== Data excerpts ==
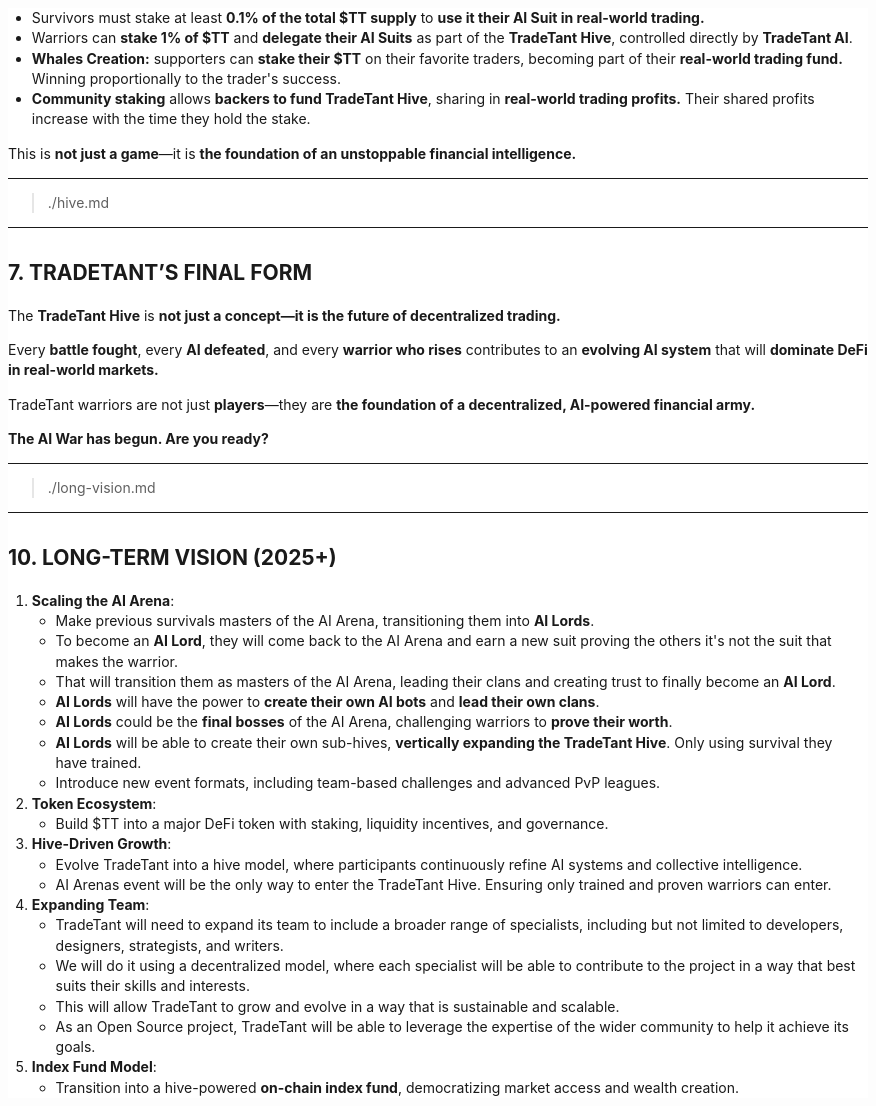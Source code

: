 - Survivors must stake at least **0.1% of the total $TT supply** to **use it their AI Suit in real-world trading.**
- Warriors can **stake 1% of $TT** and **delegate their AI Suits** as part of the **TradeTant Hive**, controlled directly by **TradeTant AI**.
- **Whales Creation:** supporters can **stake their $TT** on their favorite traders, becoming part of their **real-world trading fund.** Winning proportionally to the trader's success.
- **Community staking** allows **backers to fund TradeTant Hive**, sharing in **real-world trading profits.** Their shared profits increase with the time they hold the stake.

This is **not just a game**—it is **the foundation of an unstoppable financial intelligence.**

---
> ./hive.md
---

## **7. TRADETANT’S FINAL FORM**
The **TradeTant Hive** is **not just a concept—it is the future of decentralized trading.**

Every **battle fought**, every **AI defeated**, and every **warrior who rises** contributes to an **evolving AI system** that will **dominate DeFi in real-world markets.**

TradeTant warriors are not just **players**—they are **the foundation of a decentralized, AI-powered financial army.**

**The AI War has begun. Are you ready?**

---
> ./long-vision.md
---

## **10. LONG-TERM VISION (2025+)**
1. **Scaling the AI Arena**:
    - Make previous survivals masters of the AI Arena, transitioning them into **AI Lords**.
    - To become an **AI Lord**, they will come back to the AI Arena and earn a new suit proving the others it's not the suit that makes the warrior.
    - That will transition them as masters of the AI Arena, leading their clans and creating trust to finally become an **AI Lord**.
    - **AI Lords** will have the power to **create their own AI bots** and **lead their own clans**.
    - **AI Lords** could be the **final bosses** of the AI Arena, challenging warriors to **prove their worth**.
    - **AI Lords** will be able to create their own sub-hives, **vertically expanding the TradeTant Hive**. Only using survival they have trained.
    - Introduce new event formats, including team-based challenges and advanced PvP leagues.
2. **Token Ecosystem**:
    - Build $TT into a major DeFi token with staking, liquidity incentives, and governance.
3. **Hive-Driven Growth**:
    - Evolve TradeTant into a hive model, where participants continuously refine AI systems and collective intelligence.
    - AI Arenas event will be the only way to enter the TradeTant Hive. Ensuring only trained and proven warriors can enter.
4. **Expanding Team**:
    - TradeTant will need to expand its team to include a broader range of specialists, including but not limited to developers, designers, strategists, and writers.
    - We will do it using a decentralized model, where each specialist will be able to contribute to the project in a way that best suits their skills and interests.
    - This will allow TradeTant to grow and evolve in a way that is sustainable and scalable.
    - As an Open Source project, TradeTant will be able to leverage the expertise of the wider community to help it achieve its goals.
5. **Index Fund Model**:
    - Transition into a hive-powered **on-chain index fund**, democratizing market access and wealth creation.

--

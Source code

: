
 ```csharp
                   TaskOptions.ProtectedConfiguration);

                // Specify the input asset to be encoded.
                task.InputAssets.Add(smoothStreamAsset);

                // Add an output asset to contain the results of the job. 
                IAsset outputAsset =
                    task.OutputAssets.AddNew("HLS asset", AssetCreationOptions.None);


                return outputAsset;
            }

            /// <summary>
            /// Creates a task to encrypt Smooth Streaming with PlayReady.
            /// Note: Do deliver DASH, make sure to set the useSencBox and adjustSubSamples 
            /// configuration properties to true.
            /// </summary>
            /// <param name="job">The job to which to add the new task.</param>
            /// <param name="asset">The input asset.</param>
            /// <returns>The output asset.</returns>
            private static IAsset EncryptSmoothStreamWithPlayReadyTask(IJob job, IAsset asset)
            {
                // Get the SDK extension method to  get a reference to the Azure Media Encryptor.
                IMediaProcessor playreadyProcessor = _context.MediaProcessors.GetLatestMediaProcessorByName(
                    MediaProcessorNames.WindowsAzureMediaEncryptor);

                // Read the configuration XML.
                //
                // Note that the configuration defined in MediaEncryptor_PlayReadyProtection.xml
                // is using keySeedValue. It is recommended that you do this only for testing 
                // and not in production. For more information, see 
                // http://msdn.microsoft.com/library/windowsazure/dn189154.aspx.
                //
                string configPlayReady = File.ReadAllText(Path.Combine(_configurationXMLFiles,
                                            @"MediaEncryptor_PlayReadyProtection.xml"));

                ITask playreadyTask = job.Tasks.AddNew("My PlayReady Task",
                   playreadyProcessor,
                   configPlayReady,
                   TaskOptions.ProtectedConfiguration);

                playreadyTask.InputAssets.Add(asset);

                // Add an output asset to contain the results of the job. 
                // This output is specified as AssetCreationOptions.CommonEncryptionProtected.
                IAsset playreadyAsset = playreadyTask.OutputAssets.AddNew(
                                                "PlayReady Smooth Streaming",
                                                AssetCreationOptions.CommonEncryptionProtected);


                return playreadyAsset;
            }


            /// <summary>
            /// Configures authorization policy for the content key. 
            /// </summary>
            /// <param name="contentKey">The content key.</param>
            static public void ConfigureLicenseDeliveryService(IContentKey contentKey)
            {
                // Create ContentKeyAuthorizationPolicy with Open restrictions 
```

== What you will do ==
Lines containing the word "staking": copy every one of them from the records above.

== Answer area ==
- **Community staking** allows **backers to fund TradeTant Hive**, sharing in **real-world trading profits.** Their shared profits increase with the time they hold the stake.
    - Build $TT into a major DeFi token with staking, liquidity incentives, and governance.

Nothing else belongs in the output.